Your assignment: Every line of the records below that has the word "WordTree" should be copied.

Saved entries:
============

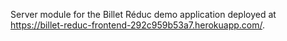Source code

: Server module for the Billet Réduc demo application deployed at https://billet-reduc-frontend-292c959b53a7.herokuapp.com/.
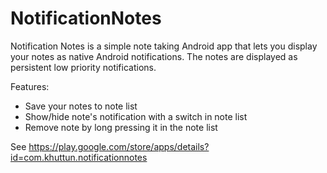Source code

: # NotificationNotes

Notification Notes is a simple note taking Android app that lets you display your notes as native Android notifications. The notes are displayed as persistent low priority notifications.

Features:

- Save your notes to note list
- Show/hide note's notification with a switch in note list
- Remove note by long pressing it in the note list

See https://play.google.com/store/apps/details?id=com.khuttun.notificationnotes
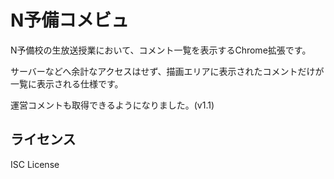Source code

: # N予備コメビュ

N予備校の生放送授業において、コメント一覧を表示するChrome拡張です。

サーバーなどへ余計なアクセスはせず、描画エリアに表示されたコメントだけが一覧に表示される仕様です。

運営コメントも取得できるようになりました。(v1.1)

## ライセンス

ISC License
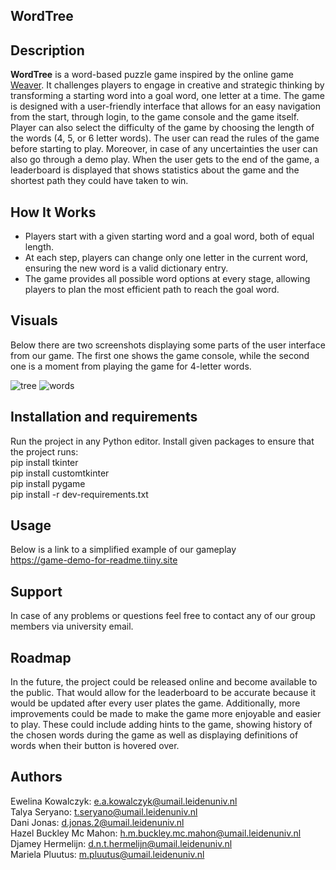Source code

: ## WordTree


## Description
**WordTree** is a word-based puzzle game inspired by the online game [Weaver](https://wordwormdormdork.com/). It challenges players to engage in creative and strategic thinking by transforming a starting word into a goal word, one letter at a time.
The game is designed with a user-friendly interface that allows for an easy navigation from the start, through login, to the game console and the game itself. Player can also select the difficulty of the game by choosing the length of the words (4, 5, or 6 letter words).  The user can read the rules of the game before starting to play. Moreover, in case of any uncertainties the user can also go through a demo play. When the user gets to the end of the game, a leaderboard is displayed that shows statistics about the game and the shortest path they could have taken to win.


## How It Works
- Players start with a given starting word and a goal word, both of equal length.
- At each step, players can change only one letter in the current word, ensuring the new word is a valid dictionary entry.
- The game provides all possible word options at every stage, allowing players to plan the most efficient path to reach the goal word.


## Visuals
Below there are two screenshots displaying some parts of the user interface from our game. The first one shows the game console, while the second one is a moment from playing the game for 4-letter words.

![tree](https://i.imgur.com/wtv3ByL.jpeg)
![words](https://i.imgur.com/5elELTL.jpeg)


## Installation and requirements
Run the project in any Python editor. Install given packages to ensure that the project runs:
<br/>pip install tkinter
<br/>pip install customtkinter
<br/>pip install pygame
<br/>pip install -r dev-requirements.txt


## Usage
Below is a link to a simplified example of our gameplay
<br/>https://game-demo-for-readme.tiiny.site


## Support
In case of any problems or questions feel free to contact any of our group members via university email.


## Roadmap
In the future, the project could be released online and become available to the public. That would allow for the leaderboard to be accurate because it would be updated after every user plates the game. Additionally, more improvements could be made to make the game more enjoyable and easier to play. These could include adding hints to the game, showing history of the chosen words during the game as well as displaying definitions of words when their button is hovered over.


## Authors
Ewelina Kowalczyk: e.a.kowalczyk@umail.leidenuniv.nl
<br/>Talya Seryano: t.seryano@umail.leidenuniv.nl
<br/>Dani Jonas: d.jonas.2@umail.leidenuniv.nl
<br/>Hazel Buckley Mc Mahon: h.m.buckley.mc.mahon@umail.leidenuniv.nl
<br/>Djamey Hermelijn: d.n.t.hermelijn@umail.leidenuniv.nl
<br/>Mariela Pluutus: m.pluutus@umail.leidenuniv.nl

============

Task answer:
: ## WordTree
**WordTree** is a word-based puzzle game inspired by the online game [Weaver](https://wordwormdormdork.com/). It challenges players to engage in creative and strategic thinking by transforming a starting word into a goal word, one letter at a time.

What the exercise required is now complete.